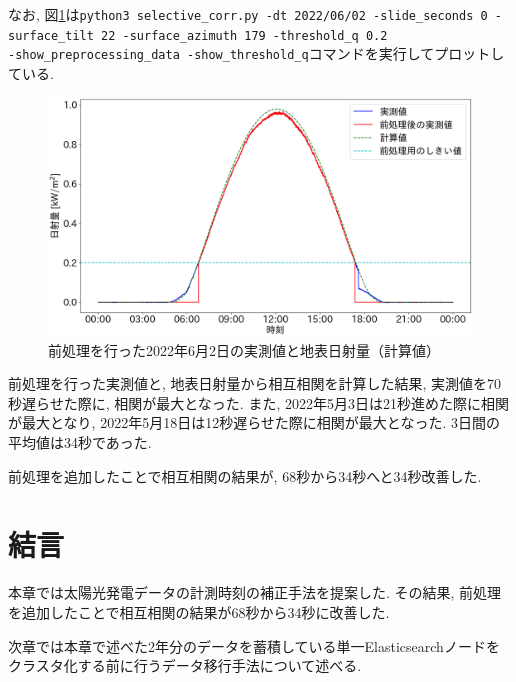 \clearpage

なお, 図\ref{2-p2}は\texttt{python3 selective_corr.py -dt 2022/06/02 -slide_seconds 0 -surface_tilt 22 -surface_azimuth 179 -threshold_q 0.2 \\ -show_preprocessing_data -show_threshold_q}コマンドを実行してプロットしている.

\begin{figure}[H]
  \begin{center}
    \includegraphics[width=140mm]{sotu/figure/2/drop-under-0.2-q.png}
    \caption{前処理を行った2022年6月2日の実測値と地表日射量（計算値）}
    \label{2-p2}
  \end{center}
\end{figure}

前処理を行った実測値と, 地表日射量から相互相関を計算した結果, 実測値を70秒遅らせた際に, 相関が最大となった. また, 2022年5月3日は21秒進めた際に相関が最大となり, 2022年5月18日は12秒遅らせた際に相関が最大となった. 3日間の平均値は34秒であった.

前処理を追加したことで相互相関の結果が, 68秒から34秒へと34秒改善した.

\section{結言}
本章では太陽光発電データの計測時刻の補正手法を提案した. その結果, 前処理を追加したことで相互相関の結果が68秒から34秒に改善した.

次章では本章で述べた2年分のデータを蓄積している単一Elasticsearchノードをクラスタ化する前に行うデータ移行手法について述べる.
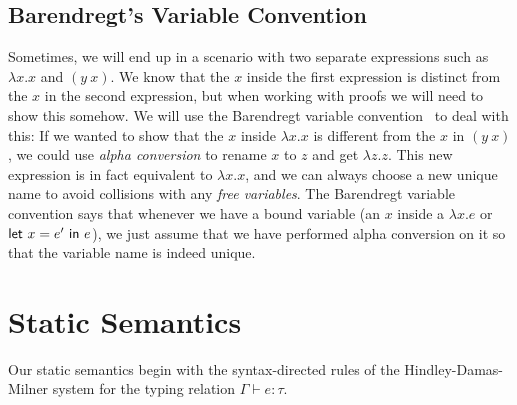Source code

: \subsection{Barendregt's Variable Convention}

Sometimes, we will end up in a scenario with two separate expressions
such as $\lambda x . x$ and $(y \ x)$. We know that the $x$ inside the first
expression is distinct from the $x$ in the second expression, but when
working with proofs we will need to show this somehow. We will use the
Barendregt variable convention~\cite{barendregt1984} to deal with
this: If we wanted to show that the $x$ inside ${\lambda x . x}$ is
different from the $x$ in $(y \ x)$, we could use \emph{alpha
  conversion} to rename $x$ to $z$ and get ${\lambda z . z}$. This new
expression is in fact equivalent to ${\lambda x . x}$, and we can always
choose a new unique name to avoid collisions with any \emph{free
  variables}. The Barendregt variable convention says that whenever we
have a bound variable (an $x$ inside a $\lambda x . e$ or
$\mathsf{let} \ x=e' \ \mathsf{in} \ e$), we just assume that we have performed alpha
conversion on it so that the variable name is indeed unique.

\section{Static Semantics}
Our static semantics begin with the syntax-directed
rules of the Hindley-Damas-Milner system for the typing relation $\Gamma \vdash e : \tau$.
== == ==
What the task requires: Beginning with the first entry above, reproduce every line verbatim until the line with "次章では本章で述べた2年分の", which is included too; omit pictures.

Finished task:
 \clearpage

なお, 図\ref{2-p2}は\texttt{python3 selective_corr.py -dt 2022/06/02 -slide_seconds 0 -surface_tilt 22 -surface_azimuth 179 -threshold_q 0.2 \\ -show_preprocessing_data -show_threshold_q}コマンドを実行してプロットしている.

\begin{figure}[H]
  \begin{center}
    \includegraphics[width=140mm]{sotu/figure/2/drop-under-0.2-q.png}
    \caption{前処理を行った2022年6月2日の実測値と地表日射量（計算値）}
    \label{2-p2}
  \end{center}
\end{figure}

前処理を行った実測値と, 地表日射量から相互相関を計算した結果, 実測値を70秒遅らせた際に, 相関が最大となった. また, 2022年5月3日は21秒進めた際に相関が最大となり, 2022年5月18日は12秒遅らせた際に相関が最大となった. 3日間の平均値は34秒であった.

前処理を追加したことで相互相関の結果が, 68秒から34秒へと34秒改善した.

\section{結言}
本章では太陽光発電データの計測時刻の補正手法を提案した. その結果, 前処理を追加したことで相互相関の結果が68秒から34秒に改善した.

次章では本章で述べた2年分のデータを蓄積している単一Elasticsearchノードをクラスタ化する前に行うデータ移行手法について述べる.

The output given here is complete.